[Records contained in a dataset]
%%

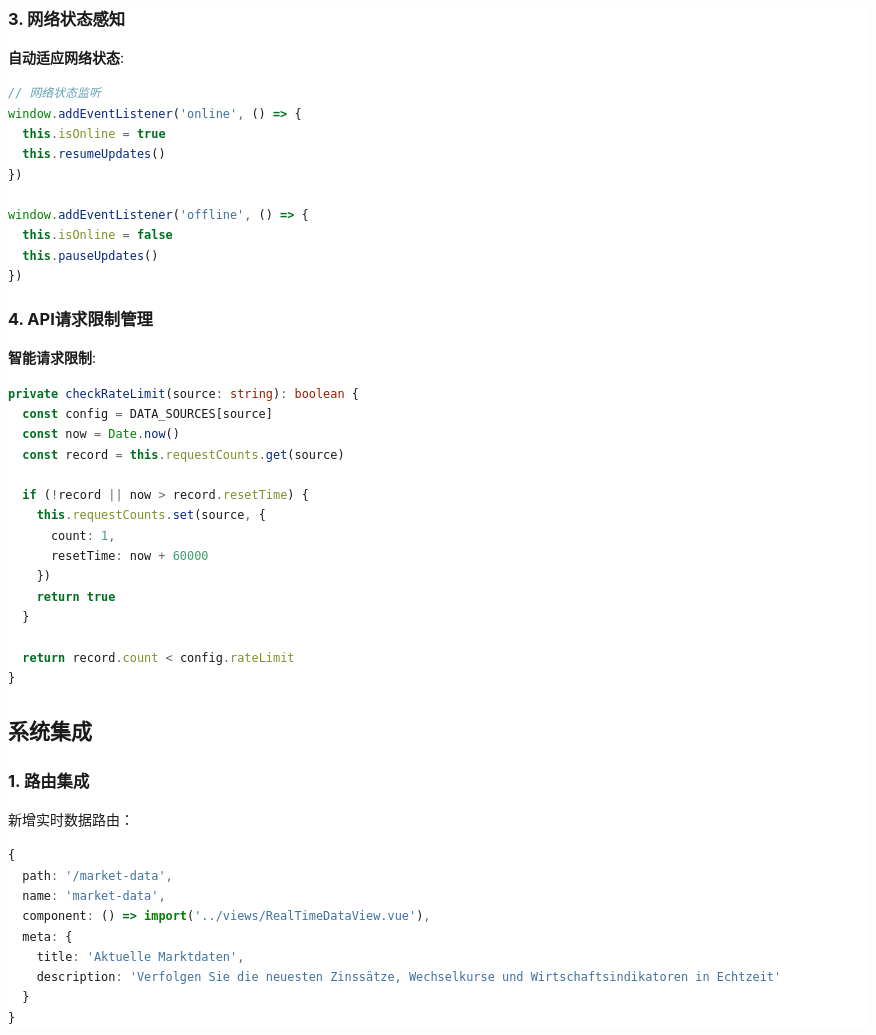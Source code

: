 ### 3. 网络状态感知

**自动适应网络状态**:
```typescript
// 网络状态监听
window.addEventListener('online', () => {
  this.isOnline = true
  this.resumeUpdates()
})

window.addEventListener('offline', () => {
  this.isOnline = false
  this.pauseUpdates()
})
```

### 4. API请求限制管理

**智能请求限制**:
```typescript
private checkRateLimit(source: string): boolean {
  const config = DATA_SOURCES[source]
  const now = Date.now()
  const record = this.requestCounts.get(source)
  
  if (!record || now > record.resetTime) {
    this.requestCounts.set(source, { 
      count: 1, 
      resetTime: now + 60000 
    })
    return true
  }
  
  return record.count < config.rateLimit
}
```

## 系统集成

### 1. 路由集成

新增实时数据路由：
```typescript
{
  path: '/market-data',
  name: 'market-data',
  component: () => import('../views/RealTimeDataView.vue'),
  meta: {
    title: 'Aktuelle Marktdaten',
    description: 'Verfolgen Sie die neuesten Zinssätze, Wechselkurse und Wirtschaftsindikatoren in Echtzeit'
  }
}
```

%%
%%

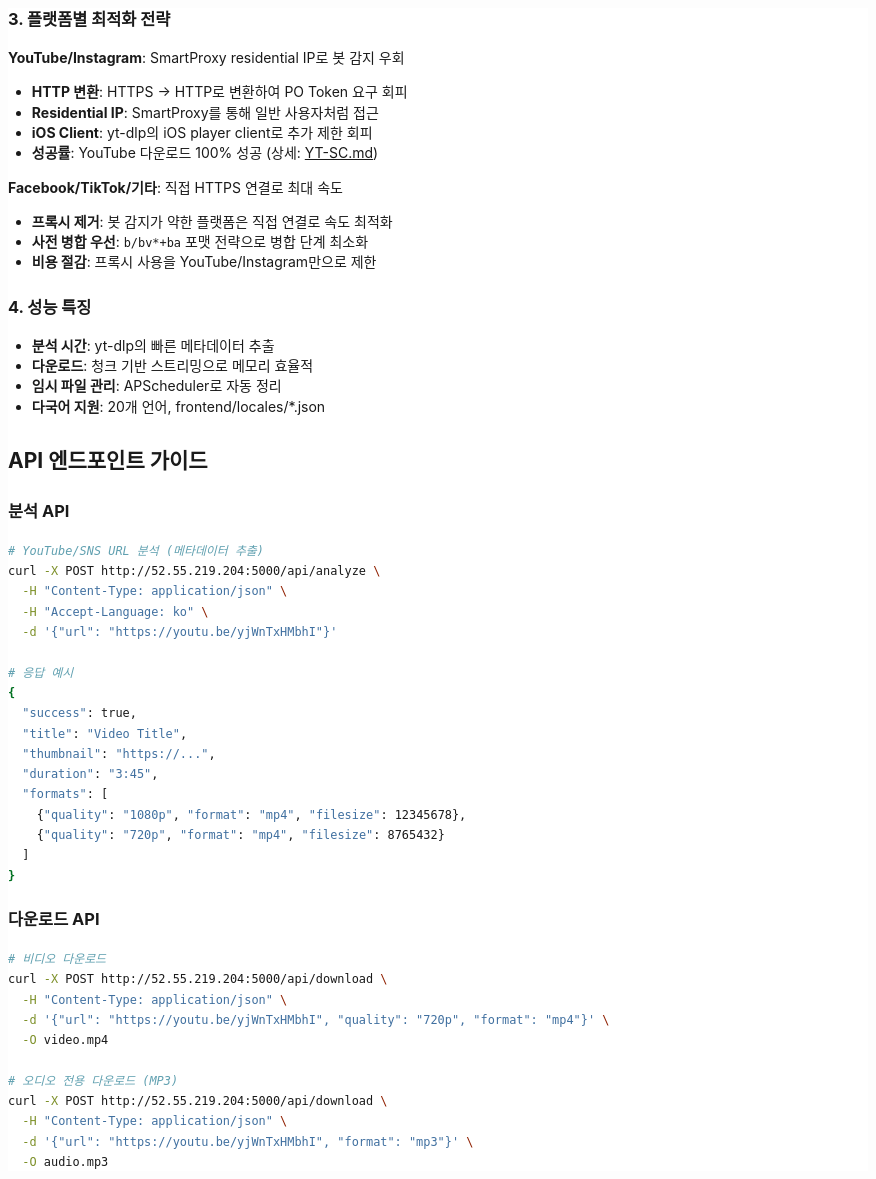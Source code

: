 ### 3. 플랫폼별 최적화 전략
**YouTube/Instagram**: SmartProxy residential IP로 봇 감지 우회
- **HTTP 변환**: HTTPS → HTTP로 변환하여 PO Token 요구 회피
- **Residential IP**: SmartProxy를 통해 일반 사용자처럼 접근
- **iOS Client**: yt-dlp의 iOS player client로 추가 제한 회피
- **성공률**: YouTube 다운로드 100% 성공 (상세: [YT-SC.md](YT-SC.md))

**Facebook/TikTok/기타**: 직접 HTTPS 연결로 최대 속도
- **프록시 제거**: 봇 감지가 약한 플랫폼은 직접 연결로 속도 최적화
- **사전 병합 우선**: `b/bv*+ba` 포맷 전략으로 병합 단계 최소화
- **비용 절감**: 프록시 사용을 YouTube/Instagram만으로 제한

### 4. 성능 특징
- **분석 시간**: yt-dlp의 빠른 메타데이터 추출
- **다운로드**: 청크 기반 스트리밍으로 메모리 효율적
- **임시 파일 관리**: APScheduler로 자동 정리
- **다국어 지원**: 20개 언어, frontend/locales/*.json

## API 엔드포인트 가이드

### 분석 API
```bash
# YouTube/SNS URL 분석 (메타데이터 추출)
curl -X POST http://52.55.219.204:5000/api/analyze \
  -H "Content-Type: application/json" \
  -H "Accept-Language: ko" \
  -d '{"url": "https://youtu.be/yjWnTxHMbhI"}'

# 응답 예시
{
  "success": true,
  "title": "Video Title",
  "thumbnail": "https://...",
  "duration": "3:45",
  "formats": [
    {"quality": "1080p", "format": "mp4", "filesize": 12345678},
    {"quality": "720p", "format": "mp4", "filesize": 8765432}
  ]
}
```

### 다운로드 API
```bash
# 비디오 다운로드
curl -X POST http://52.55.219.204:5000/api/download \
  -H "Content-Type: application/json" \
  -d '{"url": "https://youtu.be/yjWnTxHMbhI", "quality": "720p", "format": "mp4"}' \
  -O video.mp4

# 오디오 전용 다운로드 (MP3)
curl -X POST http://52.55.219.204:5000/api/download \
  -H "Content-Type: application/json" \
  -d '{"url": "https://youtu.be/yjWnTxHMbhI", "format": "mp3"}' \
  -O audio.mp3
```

%%

-- Your objective --
Scan the records for the word "yjWnTxHMbhI", and copy each line where it is found.

-- Your response --
  -d '{"url": "https://youtu.be/yjWnTxHMbhI"}'
  -d '{"url": "https://youtu.be/yjWnTxHMbhI", "quality": "720p", "format": "mp4"}' \
  -d '{"url": "https://youtu.be/yjWnTxHMbhI", "format": "mp3"}' \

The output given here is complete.